[Opening Provided data section]
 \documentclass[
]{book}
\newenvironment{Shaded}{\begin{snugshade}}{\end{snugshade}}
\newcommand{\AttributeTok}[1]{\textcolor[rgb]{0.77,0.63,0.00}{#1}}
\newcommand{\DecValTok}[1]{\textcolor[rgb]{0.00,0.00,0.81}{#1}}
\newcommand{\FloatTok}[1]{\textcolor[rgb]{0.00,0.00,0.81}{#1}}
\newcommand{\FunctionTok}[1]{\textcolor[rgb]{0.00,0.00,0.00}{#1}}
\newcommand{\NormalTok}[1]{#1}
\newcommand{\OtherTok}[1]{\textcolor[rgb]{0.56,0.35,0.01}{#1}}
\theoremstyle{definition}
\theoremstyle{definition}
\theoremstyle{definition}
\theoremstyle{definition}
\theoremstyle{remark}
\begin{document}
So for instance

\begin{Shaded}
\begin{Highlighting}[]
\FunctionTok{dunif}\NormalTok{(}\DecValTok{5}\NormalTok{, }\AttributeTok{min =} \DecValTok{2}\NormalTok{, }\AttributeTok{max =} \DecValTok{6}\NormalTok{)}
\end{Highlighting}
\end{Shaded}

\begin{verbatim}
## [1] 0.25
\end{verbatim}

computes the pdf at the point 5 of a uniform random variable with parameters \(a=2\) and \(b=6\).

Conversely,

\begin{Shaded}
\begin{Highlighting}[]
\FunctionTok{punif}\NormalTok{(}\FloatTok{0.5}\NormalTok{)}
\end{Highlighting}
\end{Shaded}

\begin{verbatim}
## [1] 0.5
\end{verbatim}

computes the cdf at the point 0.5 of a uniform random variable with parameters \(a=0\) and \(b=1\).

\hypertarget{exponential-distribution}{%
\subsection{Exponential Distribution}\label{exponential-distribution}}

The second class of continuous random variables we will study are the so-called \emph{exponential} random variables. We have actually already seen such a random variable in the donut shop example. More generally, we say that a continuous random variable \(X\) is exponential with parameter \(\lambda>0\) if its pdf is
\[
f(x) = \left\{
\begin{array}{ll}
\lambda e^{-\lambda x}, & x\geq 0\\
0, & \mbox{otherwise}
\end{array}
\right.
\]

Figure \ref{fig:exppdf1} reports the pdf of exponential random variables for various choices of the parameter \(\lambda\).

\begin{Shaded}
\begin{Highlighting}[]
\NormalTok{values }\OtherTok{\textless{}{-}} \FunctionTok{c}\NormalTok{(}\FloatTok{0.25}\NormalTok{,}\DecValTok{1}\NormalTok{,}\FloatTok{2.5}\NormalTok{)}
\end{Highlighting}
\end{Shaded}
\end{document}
[Closing Provided data section]
Task requirements
Without altering a single word, set down all the entries again.

Answer for the task
 \documentclass[
]{book}
\newenvironment{Shaded}{\begin{snugshade}}{\end{snugshade}}
\newcommand{\AttributeTok}[1]{\textcolor[rgb]{0.77,0.63,0.00}{#1}}
\newcommand{\DecValTok}[1]{\textcolor[rgb]{0.00,0.00,0.81}{#1}}
\newcommand{\FloatTok}[1]{\textcolor[rgb]{0.00,0.00,0.81}{#1}}
\newcommand{\FunctionTok}[1]{\textcolor[rgb]{0.00,0.00,0.00}{#1}}
\newcommand{\NormalTok}[1]{#1}
\newcommand{\OtherTok}[1]{\textcolor[rgb]{0.56,0.35,0.01}{#1}}
\theoremstyle{definition}
\theoremstyle{definition}
\theoremstyle{definition}
\theoremstyle{definition}
\theoremstyle{remark}
\begin{document}
So for instance

\begin{Shaded}
\begin{Highlighting}[]
\FunctionTok{dunif}\NormalTok{(}\DecValTok{5}\NormalTok{, }\AttributeTok{min =} \DecValTok{2}\NormalTok{, }\AttributeTok{max =} \DecValTok{6}\NormalTok{)}
\end{Highlighting}
\end{Shaded}

\begin{verbatim}
## [1] 0.25
\end{verbatim}

computes the pdf at the point 5 of a uniform random variable with parameters \(a=2\) and \(b=6\).

Conversely,

\begin{Shaded}
\begin{Highlighting}[]
\FunctionTok{punif}\NormalTok{(}\FloatTok{0.5}\NormalTok{)}
\end{Highlighting}
\end{Shaded}

\begin{verbatim}
## [1] 0.5
\end{verbatim}

computes the cdf at the point 0.5 of a uniform random variable with parameters \(a=0\) and \(b=1\).

\hypertarget{exponential-distribution}{%
\subsection{Exponential Distribution}\label{exponential-distribution}}

The second class of continuous random variables we will study are the so-called \emph{exponential} random variables. We have actually already seen such a random variable in the donut shop example. More generally, we say that a continuous random variable \(X\) is exponential with parameter \(\lambda>0\) if its pdf is
\[
f(x) = \left\{
\begin{array}{ll}
\lambda e^{-\lambda x}, & x\geq 0\\
0, & \mbox{otherwise}
\end{array}
\right.
\]

Figure \ref{fig:exppdf1} reports the pdf of exponential random variables for various choices of the parameter \(\lambda\).

\begin{Shaded}
\begin{Highlighting}[]
\NormalTok{values }\OtherTok{\textless{}{-}} \FunctionTok{c}\NormalTok{(}\FloatTok{0.25}\NormalTok{,}\DecValTok{1}\NormalTok{,}\FloatTok{2.5}\NormalTok{)}
\end{Highlighting}
\end{Shaded}
\end{document}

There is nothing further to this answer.